I’ve probably put a lot of pressure on myself and it probably hasn’t helped me out a lot. So for this second half of the season I’m just going out to have fun now and to show what I can do.

You’re obviously preparing to move into the MX2 class next season, do you think this is a sign of things to come from Jay Wilson in 2014 after already getting your feet wet in that class?

Yeah, definitely. I wouldn’t say MXD is a bad class, but it’s just a lot of rookies come into that class and all they want to do is win. They’ve got plenty of speed, but they can’t hold that speed and they don’t know how to deal with it under pressure.

So there’s a lot of carnage that happens in that class and that’s the stuff that I’m getting caught up with. In MX2 they’re a lot smarter and that’s the thing I’m looking forward to it that class. I got my feet wet in MX2 and I’m really looking forward to it.

I haven’t done a lot of 30-minute motos this year, so that was a little bit different. But I think with some time to get ready for MX2, I should be looking good for the following year and hopefully we can work something out.

Wilson means business when it's time to hit the track and he proved he has what it takes to tackle the MX2 class in 2014. Image: Simon Makker/Makkreative.com.

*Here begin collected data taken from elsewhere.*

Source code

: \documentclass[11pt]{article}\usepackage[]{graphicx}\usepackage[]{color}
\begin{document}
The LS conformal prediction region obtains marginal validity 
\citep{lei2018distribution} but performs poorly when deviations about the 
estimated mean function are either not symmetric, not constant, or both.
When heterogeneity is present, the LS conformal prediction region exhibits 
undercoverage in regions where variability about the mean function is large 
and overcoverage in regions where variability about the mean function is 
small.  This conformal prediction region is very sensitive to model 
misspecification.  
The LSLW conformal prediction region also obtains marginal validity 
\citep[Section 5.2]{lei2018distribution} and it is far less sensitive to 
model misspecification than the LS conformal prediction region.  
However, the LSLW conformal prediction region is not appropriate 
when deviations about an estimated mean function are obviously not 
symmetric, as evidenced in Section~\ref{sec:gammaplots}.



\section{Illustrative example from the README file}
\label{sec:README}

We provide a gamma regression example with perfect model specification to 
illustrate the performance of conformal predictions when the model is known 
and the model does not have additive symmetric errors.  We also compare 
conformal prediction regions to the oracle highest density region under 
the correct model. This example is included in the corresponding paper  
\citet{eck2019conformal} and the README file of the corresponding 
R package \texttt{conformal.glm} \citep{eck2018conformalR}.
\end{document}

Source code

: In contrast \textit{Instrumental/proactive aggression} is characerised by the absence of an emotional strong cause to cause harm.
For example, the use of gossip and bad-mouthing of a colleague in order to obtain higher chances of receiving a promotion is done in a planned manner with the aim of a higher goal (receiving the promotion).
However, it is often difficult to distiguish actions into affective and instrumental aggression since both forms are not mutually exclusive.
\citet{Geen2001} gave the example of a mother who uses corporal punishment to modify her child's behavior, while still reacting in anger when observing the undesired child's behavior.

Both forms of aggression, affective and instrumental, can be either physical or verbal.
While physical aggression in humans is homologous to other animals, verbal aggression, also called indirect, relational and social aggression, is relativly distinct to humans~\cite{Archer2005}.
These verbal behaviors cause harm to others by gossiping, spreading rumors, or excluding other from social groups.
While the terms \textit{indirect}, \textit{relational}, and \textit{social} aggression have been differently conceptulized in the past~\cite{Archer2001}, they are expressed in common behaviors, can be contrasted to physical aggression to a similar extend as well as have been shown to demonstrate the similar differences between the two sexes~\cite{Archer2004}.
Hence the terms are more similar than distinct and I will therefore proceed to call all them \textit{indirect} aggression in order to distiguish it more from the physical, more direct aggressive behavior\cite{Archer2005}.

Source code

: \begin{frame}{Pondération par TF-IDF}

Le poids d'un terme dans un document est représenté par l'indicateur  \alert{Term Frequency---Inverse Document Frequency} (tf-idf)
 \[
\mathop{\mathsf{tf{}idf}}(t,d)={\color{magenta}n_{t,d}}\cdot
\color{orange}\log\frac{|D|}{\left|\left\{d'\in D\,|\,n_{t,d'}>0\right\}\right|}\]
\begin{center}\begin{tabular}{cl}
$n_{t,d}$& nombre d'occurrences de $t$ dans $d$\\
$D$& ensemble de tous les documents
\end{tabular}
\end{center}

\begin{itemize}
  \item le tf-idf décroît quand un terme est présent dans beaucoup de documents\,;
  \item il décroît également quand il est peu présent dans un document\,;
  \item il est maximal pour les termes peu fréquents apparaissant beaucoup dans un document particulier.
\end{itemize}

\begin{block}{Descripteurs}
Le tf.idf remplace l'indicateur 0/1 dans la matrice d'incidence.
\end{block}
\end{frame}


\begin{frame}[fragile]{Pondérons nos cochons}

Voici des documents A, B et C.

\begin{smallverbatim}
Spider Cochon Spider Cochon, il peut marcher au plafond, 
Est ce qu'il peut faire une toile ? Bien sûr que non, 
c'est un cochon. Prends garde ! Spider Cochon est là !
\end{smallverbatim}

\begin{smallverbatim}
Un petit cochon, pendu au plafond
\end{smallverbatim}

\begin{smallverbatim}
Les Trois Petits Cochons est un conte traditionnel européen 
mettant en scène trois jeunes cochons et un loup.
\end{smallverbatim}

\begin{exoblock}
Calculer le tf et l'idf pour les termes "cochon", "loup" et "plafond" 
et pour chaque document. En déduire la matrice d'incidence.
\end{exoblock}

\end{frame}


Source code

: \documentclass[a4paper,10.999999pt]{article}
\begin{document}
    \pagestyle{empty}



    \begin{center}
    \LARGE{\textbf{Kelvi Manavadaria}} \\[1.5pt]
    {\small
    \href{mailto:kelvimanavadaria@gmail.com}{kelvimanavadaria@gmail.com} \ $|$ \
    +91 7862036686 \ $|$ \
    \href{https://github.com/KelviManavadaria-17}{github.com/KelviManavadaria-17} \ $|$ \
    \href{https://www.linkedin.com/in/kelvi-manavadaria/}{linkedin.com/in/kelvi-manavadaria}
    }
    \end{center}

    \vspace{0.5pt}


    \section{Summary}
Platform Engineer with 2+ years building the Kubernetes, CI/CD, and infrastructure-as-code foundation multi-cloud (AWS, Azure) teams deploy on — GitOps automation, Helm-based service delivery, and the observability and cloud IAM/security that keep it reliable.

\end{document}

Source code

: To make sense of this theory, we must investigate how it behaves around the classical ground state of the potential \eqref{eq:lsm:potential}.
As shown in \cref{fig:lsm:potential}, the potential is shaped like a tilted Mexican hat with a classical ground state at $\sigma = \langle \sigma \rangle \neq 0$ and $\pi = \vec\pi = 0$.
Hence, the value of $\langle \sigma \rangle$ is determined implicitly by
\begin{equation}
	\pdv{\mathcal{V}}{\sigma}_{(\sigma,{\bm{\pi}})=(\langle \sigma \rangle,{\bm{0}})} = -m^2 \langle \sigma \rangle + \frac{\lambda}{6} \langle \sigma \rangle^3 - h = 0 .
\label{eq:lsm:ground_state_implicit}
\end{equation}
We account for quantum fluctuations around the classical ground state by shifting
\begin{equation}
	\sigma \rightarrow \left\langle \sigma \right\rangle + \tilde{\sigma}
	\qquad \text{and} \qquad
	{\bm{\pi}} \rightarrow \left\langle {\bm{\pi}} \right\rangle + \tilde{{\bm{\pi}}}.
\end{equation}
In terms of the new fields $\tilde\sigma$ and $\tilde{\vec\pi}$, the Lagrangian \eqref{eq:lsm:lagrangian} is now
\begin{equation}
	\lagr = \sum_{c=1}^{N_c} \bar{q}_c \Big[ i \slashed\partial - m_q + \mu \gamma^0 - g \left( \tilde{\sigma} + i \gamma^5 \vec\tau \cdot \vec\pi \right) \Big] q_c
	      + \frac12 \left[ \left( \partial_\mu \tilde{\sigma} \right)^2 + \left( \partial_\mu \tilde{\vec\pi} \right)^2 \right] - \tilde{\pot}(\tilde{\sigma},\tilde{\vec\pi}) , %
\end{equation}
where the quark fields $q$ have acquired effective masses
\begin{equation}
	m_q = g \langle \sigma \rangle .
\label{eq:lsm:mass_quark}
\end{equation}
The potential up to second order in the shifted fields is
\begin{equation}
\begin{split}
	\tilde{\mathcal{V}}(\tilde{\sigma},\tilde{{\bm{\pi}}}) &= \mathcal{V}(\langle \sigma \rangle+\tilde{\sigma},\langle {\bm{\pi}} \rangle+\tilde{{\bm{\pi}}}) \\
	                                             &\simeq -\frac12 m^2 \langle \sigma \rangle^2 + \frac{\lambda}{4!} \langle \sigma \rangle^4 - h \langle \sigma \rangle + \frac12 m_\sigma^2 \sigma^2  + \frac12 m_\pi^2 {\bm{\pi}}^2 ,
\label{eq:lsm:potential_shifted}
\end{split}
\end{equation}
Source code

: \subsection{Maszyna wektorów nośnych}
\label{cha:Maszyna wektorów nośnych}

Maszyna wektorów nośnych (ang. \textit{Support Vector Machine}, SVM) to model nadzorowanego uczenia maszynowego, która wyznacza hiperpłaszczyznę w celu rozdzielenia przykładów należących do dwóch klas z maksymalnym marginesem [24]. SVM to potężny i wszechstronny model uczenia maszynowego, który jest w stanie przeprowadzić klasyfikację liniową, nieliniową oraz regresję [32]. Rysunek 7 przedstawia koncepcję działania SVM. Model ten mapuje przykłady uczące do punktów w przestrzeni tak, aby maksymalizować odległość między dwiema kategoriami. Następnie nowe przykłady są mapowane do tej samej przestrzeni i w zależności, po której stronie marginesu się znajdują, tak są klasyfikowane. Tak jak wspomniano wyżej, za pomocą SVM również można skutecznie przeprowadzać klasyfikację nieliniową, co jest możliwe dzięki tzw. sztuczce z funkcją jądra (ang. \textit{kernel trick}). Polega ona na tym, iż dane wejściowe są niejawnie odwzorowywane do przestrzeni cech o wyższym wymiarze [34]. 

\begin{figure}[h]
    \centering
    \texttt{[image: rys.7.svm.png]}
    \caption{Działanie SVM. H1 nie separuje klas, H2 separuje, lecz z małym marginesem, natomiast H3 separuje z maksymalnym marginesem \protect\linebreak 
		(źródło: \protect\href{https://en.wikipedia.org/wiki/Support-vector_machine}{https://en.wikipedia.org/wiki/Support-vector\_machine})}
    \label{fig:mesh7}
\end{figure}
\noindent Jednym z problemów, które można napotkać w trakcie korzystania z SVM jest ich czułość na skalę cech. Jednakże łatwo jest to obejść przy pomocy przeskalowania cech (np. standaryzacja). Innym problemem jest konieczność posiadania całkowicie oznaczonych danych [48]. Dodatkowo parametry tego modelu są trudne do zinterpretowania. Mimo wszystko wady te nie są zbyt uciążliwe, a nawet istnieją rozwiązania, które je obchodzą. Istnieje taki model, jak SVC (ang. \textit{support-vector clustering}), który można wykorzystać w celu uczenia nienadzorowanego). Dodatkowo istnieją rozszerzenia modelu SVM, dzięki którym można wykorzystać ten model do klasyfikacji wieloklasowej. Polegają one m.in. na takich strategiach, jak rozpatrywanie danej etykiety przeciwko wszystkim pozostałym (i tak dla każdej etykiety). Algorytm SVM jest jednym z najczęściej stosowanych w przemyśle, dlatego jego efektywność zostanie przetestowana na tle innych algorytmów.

Wilson means business when it’s time to hit the track and he proved he has what it takes to tackle the MX2 class in 2014. Image: Simon Makker/Makkreative.com.

You mentioned the MX2 riders being a smarter bunch on the track, so overall what did you find to be biggest difference between the two classes for you?

In MX2, those guys know how to sprint for the first three laps. Those guys can put a fast lap time down. In MXD they can also do it, but it’s out of control sprints. So that’s the biggest thing with MXD and MX2, I’ve been struggling with those MXD riders.

They sprint, but only so many of them can sprint at that speed without crashing. In MX2 those guys can sprint, settle in and run a 30-minute moto. That’s something I’ll work on, just my springs and things like that.

I’ve never been a really good qualifier, but that’s something I’m going to work on and I’m looking forward to the longer motos next year doing the 30s, that’s where I really improved – the last 10-minutes of motos, that’s probably my biggest strength.

Finally, you’re obviously have a rough MXD series sitting seventh overall currently. Heading into the mid-season break with a solid MX2 result under your belt, do you think this is the best situation possible for you to return at Appin and make a run at this title?

Yeah, definitely. I’ve had the speed there all year, but I’ve just been getting caught up. Bad starts have been a big issue, but by the looks of it now we’ve got it all working and hopefully we can get some good starts and get out front.

This second half of the season I’m really just focusing on getting good starts, having fun and showing everyone what I can actually do. We’re going into Appin where I won last year, so it should be a good event.

In MXD these guys crash, they do whatever they can do. They put crazy sprint laps in and they crash. They’re rookies too, so there is going to be mistakes happening.

I’m definitely not doubting that we can’t win the championship from here. We’ll just keep taking it race by race and hopefully by the end of the season we can get back up front.